• _YOUR GOAL_
Copy every entry word for word. Skip the pictures.

• _EXCERPTED RECORDS_
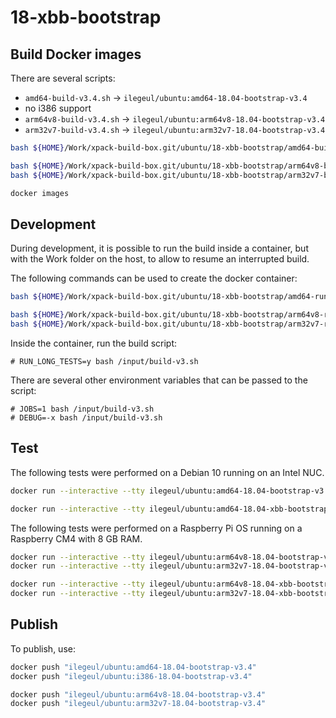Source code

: 
# 18-xbb-bootstrap

## Build Docker images

There are several scripts:

- `amd64-build-v3.4.sh` -> `ilegeul/ubuntu:amd64-18.04-bootstrap-v3.4`
- no i386 support
- `arm64v8-build-v3.4.sh` -> `ilegeul/ubuntu:arm64v8-18.04-bootstrap-v3.4`
- `arm32v7-build-v3.4.sh` -> `ilegeul/ubuntu:arm32v7-18.04-bootstrap-v3.4`

```sh
bash ${HOME}/Work/xpack-build-box.git/ubuntu/18-xbb-bootstrap/amd64-build-v3.4.sh

bash ${HOME}/Work/xpack-build-box.git/ubuntu/18-xbb-bootstrap/arm64v8-build-v3.4.sh
bash ${HOME}/Work/xpack-build-box.git/ubuntu/18-xbb-bootstrap/arm32v7-build-v3.4.sh

docker images
```

## Development

During development, it is possible to run the build inside a container,
but with the Work folder on the host, to allow to resume an interrupted
build.

The following commands can be used to create the docker container:

```sh
bash ${HOME}/Work/xpack-build-box.git/ubuntu/18-xbb-bootstrap/amd64-run-v3.4.sh

bash ${HOME}/Work/xpack-build-box.git/ubuntu/18-xbb-bootstrap/arm64v8-run-v3.4.sh
bash ${HOME}/Work/xpack-build-box.git/ubuntu/18-xbb-bootstrap/arm32v7-run-v3.4.sh
```

Inside the container, run the build script:

```console
# RUN_LONG_TESTS=y bash /input/build-v3.sh
```

There are several other environment variables that can be passed to the script:

```console
# JOBS=1 bash /input/build-v3.sh
# DEBUG=-x bash /input/build-v3.sh
```

## Test

The following tests were performed on a Debian 10
running on an Intel NUC.

```sh
docker run --interactive --tty ilegeul/ubuntu:amd64-18.04-bootstrap-v3.4

docker run --interactive --tty ilegeul/ubuntu:amd64-18.04-xbb-bootstrap-v3.4
```

The following tests were performed on a Raspberry Pi OS
running on a Raspberry CM4 with 8 GB RAM.

```sh
docker run --interactive --tty ilegeul/ubuntu:arm64v8-18.04-bootstrap-v3.4
docker run --interactive --tty ilegeul/ubuntu:arm32v7-18.04-bootstrap-v3.4

docker run --interactive --tty ilegeul/ubuntu:arm64v8-18.04-xbb-bootstrap-v3.4
docker run --interactive --tty ilegeul/ubuntu:arm32v7-18.04-xbb-bootstrap-v3.4
```

## Publish

To publish, use:

```sh
docker push "ilegeul/ubuntu:amd64-18.04-bootstrap-v3.4"
docker push "ilegeul/ubuntu:i386-18.04-bootstrap-v3.4"

docker push "ilegeul/ubuntu:arm64v8-18.04-bootstrap-v3.4"
docker push "ilegeul/ubuntu:arm32v7-18.04-bootstrap-v3.4"
```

• _ANSWER SECTION_
Source code

: 
# 18-xbb-bootstrap

## Build Docker images

There are several scripts:

- `amd64-build-v3.4.sh` -> `ilegeul/ubuntu:amd64-18.04-bootstrap-v3.4`
- no i386 support
- `arm64v8-build-v3.4.sh` -> `ilegeul/ubuntu:arm64v8-18.04-bootstrap-v3.4`
- `arm32v7-build-v3.4.sh` -> `ilegeul/ubuntu:arm32v7-18.04-bootstrap-v3.4`

```sh
bash ${HOME}/Work/xpack-build-box.git/ubuntu/18-xbb-bootstrap/amd64-build-v3.4.sh

bash ${HOME}/Work/xpack-build-box.git/ubuntu/18-xbb-bootstrap/arm64v8-build-v3.4.sh
bash ${HOME}/Work/xpack-build-box.git/ubuntu/18-xbb-bootstrap/arm32v7-build-v3.4.sh

docker images
```

## Development

During development, it is possible to run the build inside a container,
but with the Work folder on the host, to allow to resume an interrupted
build.

The following commands can be used to create the docker container:

```sh
bash ${HOME}/Work/xpack-build-box.git/ubuntu/18-xbb-bootstrap/amd64-run-v3.4.sh

bash ${HOME}/Work/xpack-build-box.git/ubuntu/18-xbb-bootstrap/arm64v8-run-v3.4.sh
bash ${HOME}/Work/xpack-build-box.git/ubuntu/18-xbb-bootstrap/arm32v7-run-v3.4.sh
```

Inside the container, run the build script:

```console
# RUN_LONG_TESTS=y bash /input/build-v3.sh
```

There are several other environment variables that can be passed to the script:

```console
# JOBS=1 bash /input/build-v3.sh
# DEBUG=-x bash /input/build-v3.sh
```

## Test

The following tests were performed on a Debian 10
running on an Intel NUC.

```sh
docker run --interactive --tty ilegeul/ubuntu:amd64-18.04-bootstrap-v3.4

docker run --interactive --tty ilegeul/ubuntu:amd64-18.04-xbb-bootstrap-v3.4
```

The following tests were performed on a Raspberry Pi OS
running on a Raspberry CM4 with 8 GB RAM.

```sh
docker run --interactive --tty ilegeul/ubuntu:arm64v8-18.04-bootstrap-v3.4
docker run --interactive --tty ilegeul/ubuntu:arm32v7-18.04-bootstrap-v3.4

docker run --interactive --tty ilegeul/ubuntu:arm64v8-18.04-xbb-bootstrap-v3.4
docker run --interactive --tty ilegeul/ubuntu:arm32v7-18.04-xbb-bootstrap-v3.4
```

## Publish

To publish, use:

```sh
docker push "ilegeul/ubuntu:amd64-18.04-bootstrap-v3.4"
docker push "ilegeul/ubuntu:i386-18.04-bootstrap-v3.4"

docker push "ilegeul/ubuntu:arm64v8-18.04-bootstrap-v3.4"
docker push "ilegeul/ubuntu:arm32v7-18.04-bootstrap-v3.4"
```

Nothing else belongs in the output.